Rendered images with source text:
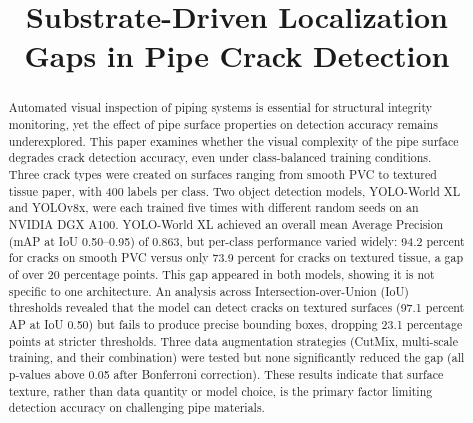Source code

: \documentclass[conference]{IEEEtran}
\begin{document}
\title{Substrate-Driven Localization Gaps in Pipe Crack Detection}

\author{
}

\maketitle

\begin{abstract}
Automated visual inspection of piping systems is essential for structural integrity monitoring, yet the effect of pipe surface properties on detection accuracy remains underexplored. This paper examines whether the visual complexity of the pipe surface degrades crack detection accuracy, even under class-balanced training conditions. Three crack types were created on surfaces ranging from smooth PVC to textured tissue paper, with 400 labels per class. Two object detection models, YOLO-World XL and YOLOv8x, were each trained five times with different random seeds on an NVIDIA DGX A100. YOLO-World XL achieved an overall mean Average Precision (mAP at IoU 0.50--0.95) of 0.863, but per-class performance varied widely: 94.2 percent for cracks on smooth PVC versus only 73.9 percent for cracks on textured tissue, a gap of over 20 percentage points. This gap appeared in both models, showing it is not specific to one architecture. An analysis across Intersection-over-Union (IoU) thresholds revealed that the model can detect cracks on textured surfaces (97.1 percent AP at IoU 0.50) but fails to produce precise bounding boxes, dropping 23.1 percentage points at stricter thresholds. Three data augmentation strategies (CutMix, multi-scale training, and their combination) were tested but none significantly reduced the gap (all p-values above 0.05 after Bonferroni correction). These results indicate that surface texture, rather than data quantity or model choice, is the primary factor limiting detection accuracy on challenging pipe materials.
\end{abstract}
\end{document}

§ Work request
Please retype the records above exactly, leaving every image out.

§ Solution to this exercise
Source code

: \documentclass[conference]{IEEEtran}
\begin{document}
\title{Substrate-Driven Localization Gaps in Pipe Crack Detection}

\author{
}

\maketitle

\begin{abstract}
Automated visual inspection of piping systems is essential for structural integrity monitoring, yet the effect of pipe surface properties on detection accuracy remains underexplored. This paper examines whether the visual complexity of the pipe surface degrades crack detection accuracy, even under class-balanced training conditions. Three crack types were created on surfaces ranging from smooth PVC to textured tissue paper, with 400 labels per class. Two object detection models, YOLO-World XL and YOLOv8x, were each trained five times with different random seeds on an NVIDIA DGX A100. YOLO-World XL achieved an overall mean Average Precision (mAP at IoU 0.50--0.95) of 0.863, but per-class performance varied widely: 94.2 percent for cracks on smooth PVC versus only 73.9 percent for cracks on textured tissue, a gap of over 20 percentage points. This gap appeared in both models, showing it is not specific to one architecture. An analysis across Intersection-over-Union (IoU) thresholds revealed that the model can detect cracks on textured surfaces (97.1 percent AP at IoU 0.50) but fails to produce precise bounding boxes, dropping 23.1 percentage points at stricter thresholds. Three data augmentation strategies (CutMix, multi-scale training, and their combination) were tested but none significantly reduced the gap (all p-values above 0.05 after Bonferroni correction). These results indicate that surface texture, rather than data quantity or model choice, is the primary factor limiting detection accuracy on challenging pipe materials.
\end{abstract}
\end{document}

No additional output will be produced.